Yesterday I was taken out for lunch to a common restaurant. Your relaxed sunday afternoon at a restaurant is not often taken down well with issues like poor service, cold food, guys at the table served one at a time in 7 minute intervals, etc etc. However this time it was different. We arrived slightly late, just as the lunch-time crowd was leaving and there was the perfect out-door seat just as the corner under a natural leafy shade. The waitress came and gave us stellar service, quite out of the ordinary for a sunday afternoon… this built onto the the train of thought:
Every now and then you encounter someone who demonstrates excellence on the job. It might be an exceptional waitress who anticipates your every need. Or a manager who generates both high performance and loyalty in his teams (this is just to balance the story) or it could be a teacher with a knack for unlocking the desire to learn in each student. Excellence, true excellence, is something we prize but seldom see. It’s a joy to encounter someone who is truly excellent at what they do. Why is that so rare? More importantly, how can you become known as a person who demonstrates excellence with consistency?

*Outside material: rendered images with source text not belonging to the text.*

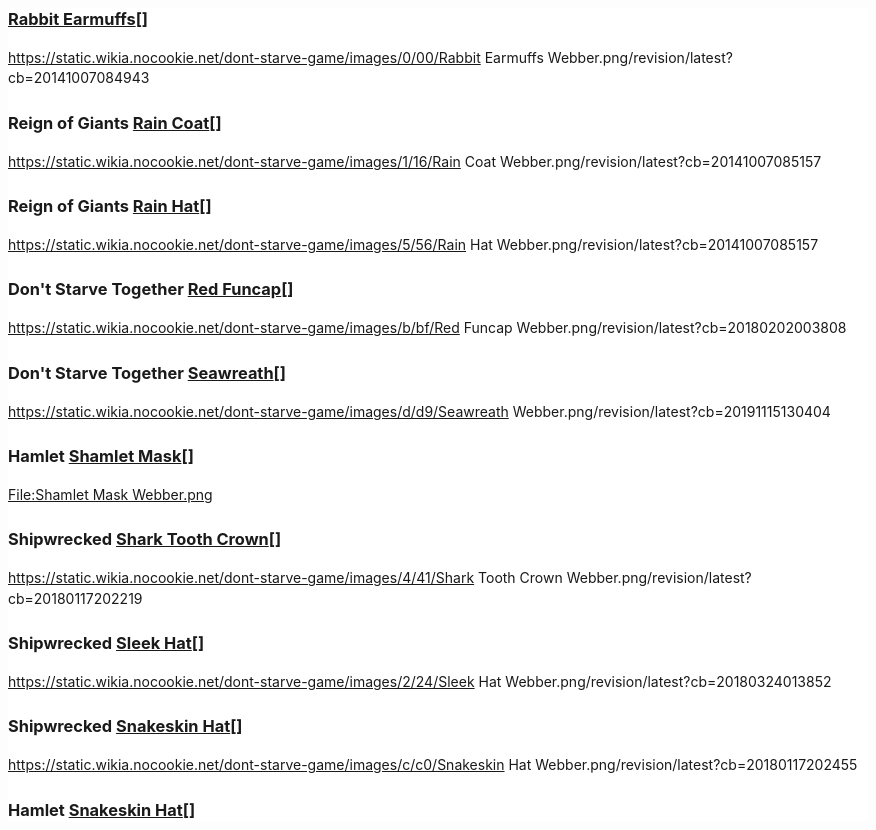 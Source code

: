 ### [Rabbit Earmuffs](/wiki/Rabbit_Earmuffs "Rabbit Earmuffs")[]

https://static.wikia.nocookie.net/dont-starve-game/images/0/00/Rabbit Earmuffs Webber.png/revision/latest?cb=20141007084943

### Reign of Giants [Rain Coat](/wiki/Rain_Coat "Rain Coat")[]

https://static.wikia.nocookie.net/dont-starve-game/images/1/16/Rain Coat Webber.png/revision/latest?cb=20141007085157

### Reign of Giants [Rain Hat](/wiki/Rain_Hat "Rain Hat")[]

https://static.wikia.nocookie.net/dont-starve-game/images/5/56/Rain Hat Webber.png/revision/latest?cb=20141007085157

### Don't Starve Together [Red Funcap](/wiki/Red_Funcap "Red Funcap")[]

https://static.wikia.nocookie.net/dont-starve-game/images/b/bf/Red Funcap Webber.png/revision/latest?cb=20180202003808

### Don't Starve Together [Seawreath](/wiki/Seawreath "Seawreath")[]

https://static.wikia.nocookie.net/dont-starve-game/images/d/d9/Seawreath Webber.png/revision/latest?cb=20191115130404

### Hamlet [Shamlet Mask](/wiki/Shamlet_Mask "Shamlet Mask")[]

[File:Shamlet Mask Webber.png](/wiki/Special:Upload?wpDestFile=Shamlet_Mask_Webber.png "File:Shamlet Mask Webber.png")

### Shipwrecked [Shark Tooth Crown](/wiki/Shark_Tooth_Crown "Shark Tooth Crown")[]

https://static.wikia.nocookie.net/dont-starve-game/images/4/41/Shark Tooth Crown Webber.png/revision/latest?cb=20180117202219

### Shipwrecked [Sleek Hat](/wiki/Sleek_Hat "Sleek Hat")[]

https://static.wikia.nocookie.net/dont-starve-game/images/2/24/Sleek Hat Webber.png/revision/latest?cb=20180324013852

### Shipwrecked [Snakeskin Hat](/wiki/Snakeskin_Hat "Snakeskin Hat")[]

https://static.wikia.nocookie.net/dont-starve-game/images/c/c0/Snakeskin Hat Webber.png/revision/latest?cb=20180117202455

### Hamlet [Snakeskin Hat](/wiki/Snakeskin_Hat "Snakeskin Hat")[]
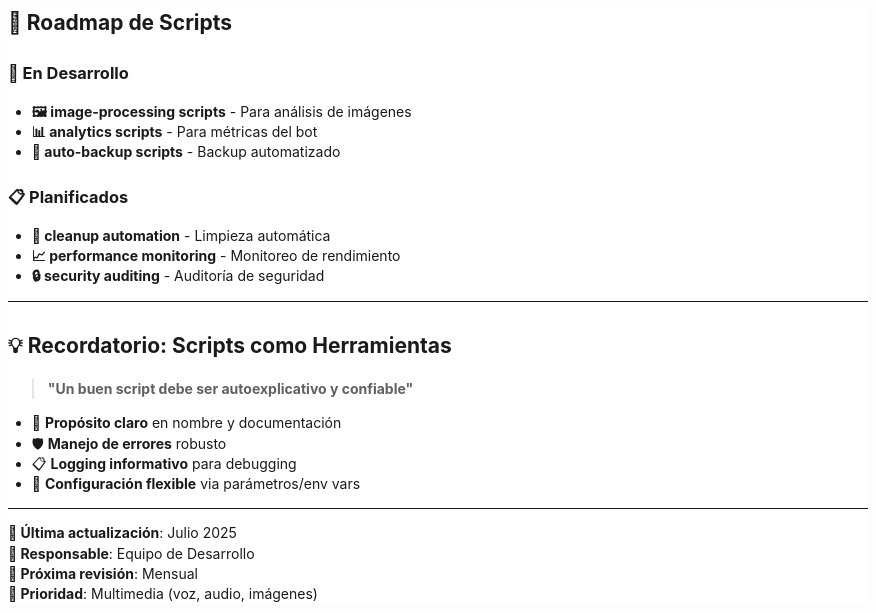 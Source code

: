 ## 🎯 **Roadmap de Scripts**

### **🚧 En Desarrollo**
- **🖼️ image-processing scripts** - Para análisis de imágenes
- **📊 analytics scripts** - Para métricas del bot
- **🔄 auto-backup scripts** - Backup automatizado

### **📋 Planificados**
- **🧹 cleanup automation** - Limpieza automática
- **📈 performance monitoring** - Monitoreo de rendimiento
- **🔒 security auditing** - Auditoría de seguridad

---

## 💡 **Recordatorio: Scripts como Herramientas**

> **"Un buen script debe ser autoexplicativo y confiable"**

- 🎯 **Propósito claro** en nombre y documentación
- 🛡️ **Manejo de errores** robusto
- 📋 **Logging informativo** para debugging
- 🔧 **Configuración flexible** via parámetros/env vars

---

**📅 Última actualización**: Julio 2025  
**👤 Responsable**: Equipo de Desarrollo  
**🔄 Próxima revisión**: Mensual  
**🎯 Prioridad**: Multimedia (voz, audio, imágenes) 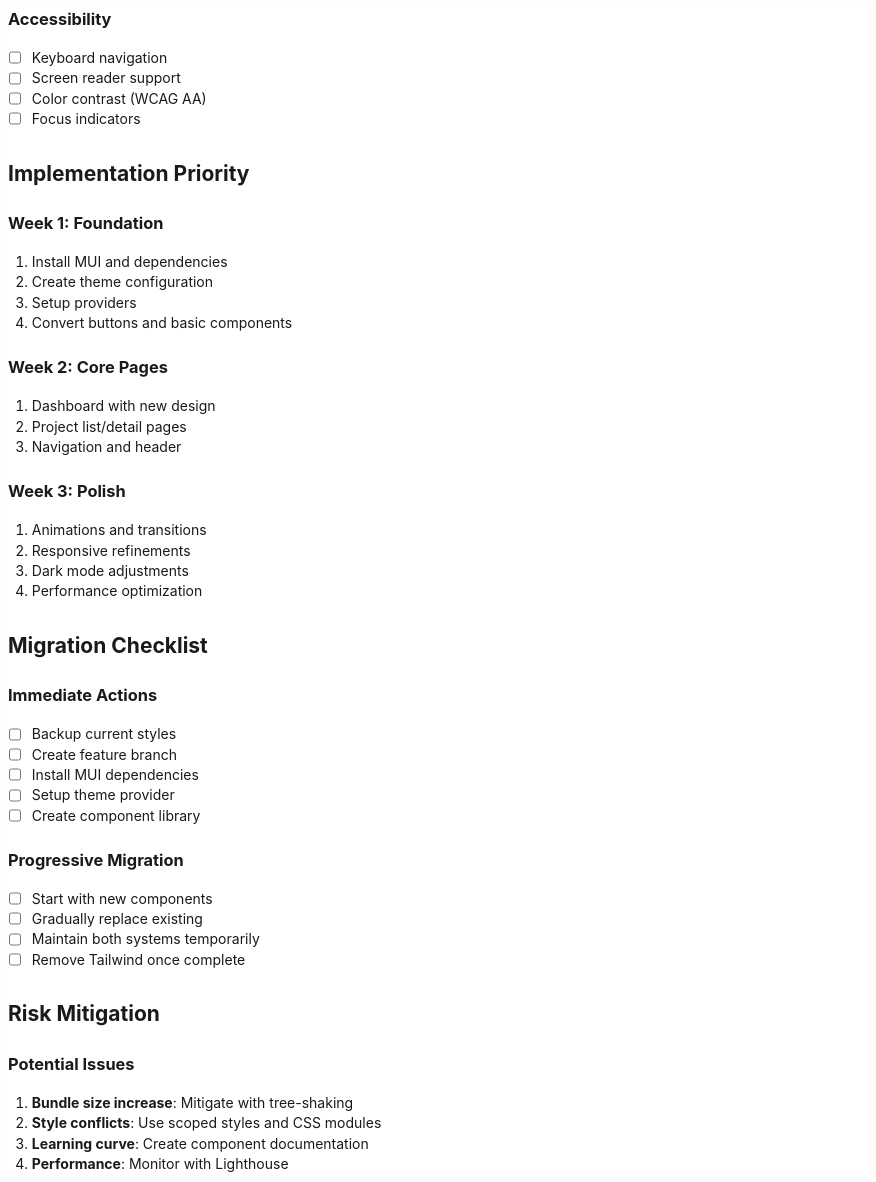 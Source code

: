 ### Accessibility
- [ ] Keyboard navigation
- [ ] Screen reader support
- [ ] Color contrast (WCAG AA)
- [ ] Focus indicators

## Implementation Priority

### Week 1: Foundation
1. Install MUI and dependencies
2. Create theme configuration
3. Setup providers
4. Convert buttons and basic components

### Week 2: Core Pages
1. Dashboard with new design
2. Project list/detail pages
3. Navigation and header

### Week 3: Polish
1. Animations and transitions
2. Responsive refinements
3. Dark mode adjustments
4. Performance optimization

## Migration Checklist

### Immediate Actions
- [ ] Backup current styles
- [ ] Create feature branch
- [ ] Install MUI dependencies
- [ ] Setup theme provider
- [ ] Create component library

### Progressive Migration
- [ ] Start with new components
- [ ] Gradually replace existing
- [ ] Maintain both systems temporarily
- [ ] Remove Tailwind once complete

## Risk Mitigation

### Potential Issues
1. **Bundle size increase**: Mitigate with tree-shaking
2. **Style conflicts**: Use scoped styles and CSS modules
3. **Learning curve**: Create component documentation
4. **Performance**: Monitor with Lighthouse
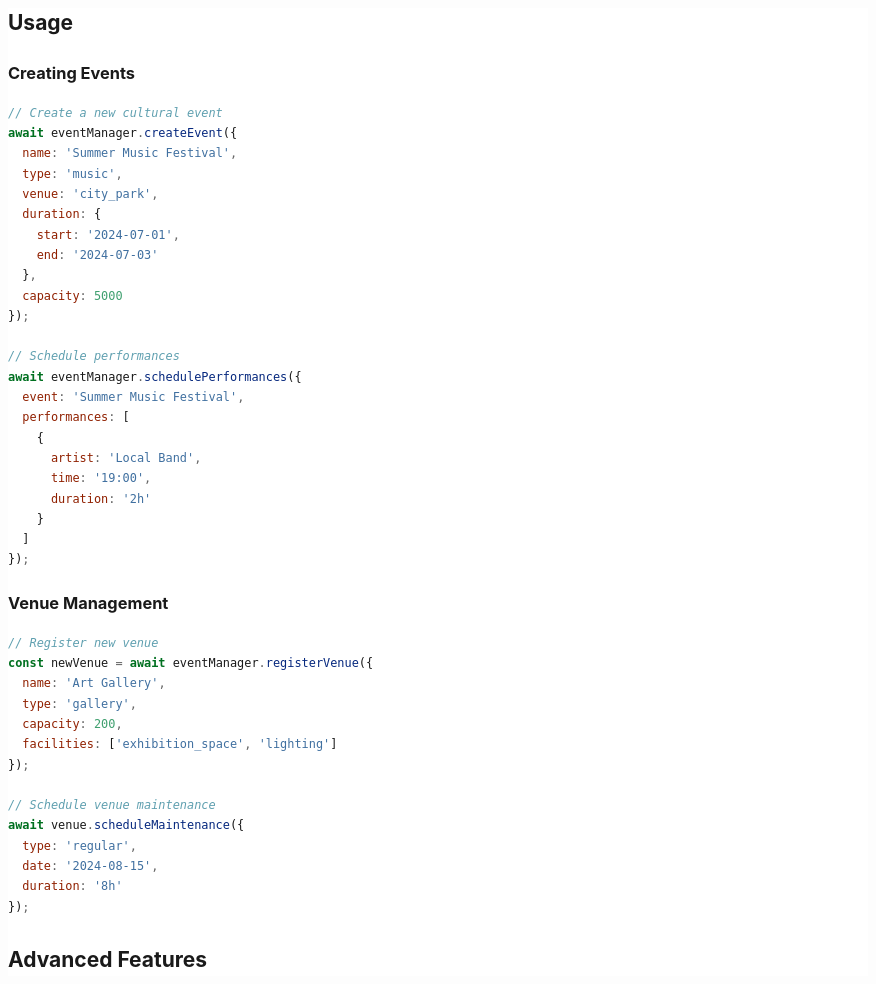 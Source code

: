 ## Usage

### Creating Events

```javascript
// Create a new cultural event
await eventManager.createEvent({
  name: 'Summer Music Festival',
  type: 'music',
  venue: 'city_park',
  duration: {
    start: '2024-07-01',
    end: '2024-07-03'
  },
  capacity: 5000
});

// Schedule performances
await eventManager.schedulePerformances({
  event: 'Summer Music Festival',
  performances: [
    {
      artist: 'Local Band',
      time: '19:00',
      duration: '2h'
    }
  ]
});
```

### Venue Management

```javascript
// Register new venue
const newVenue = await eventManager.registerVenue({
  name: 'Art Gallery',
  type: 'gallery',
  capacity: 200,
  facilities: ['exhibition_space', 'lighting']
});

// Schedule venue maintenance
await venue.scheduleMaintenance({
  type: 'regular',
  date: '2024-08-15',
  duration: '8h'
});
```

## Advanced Features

One comment that is heard time and again about those who demonstrate excellence is, “He/she is a natural at it.” They don’t seem to struggle to be excellent; it just flows. That is always a sign of motivation, and therein lies the first key: Motivation is required for excellence.
Motivation is what we like to do naturally. It’s like being right or left-handed. We don’t even think about it. We just write. The same is true for people known for excellence. They have a group of motivations that work in concert to help them perform at a higher level. Like all motivations, these were inborn and are as much a part of them as being blue-eyed or tall.
But there is a second key: Motivation can be developed. People who demonstrate excellence have identified their motivations and worked hard to develop them. They have added knowledge, skill, experience and practice to consistently produce at the highest levels.
By the way, there is a flip side to these two keys, and it is this: The best we can be with low motivation is adequate. No matter how hard we work and desire it, in the long run we will never be excellent at something without high levels of motivation in that area. In other words, if we toil in areas where we have low motivation, we resign ourselves to mediocrity.
Who wants to be mediocre? Who wants to be known as “adequate?”
Wouldn’t you rather have a shot at excellence? The first step to unlocking your excellence is to know what you do well naturally.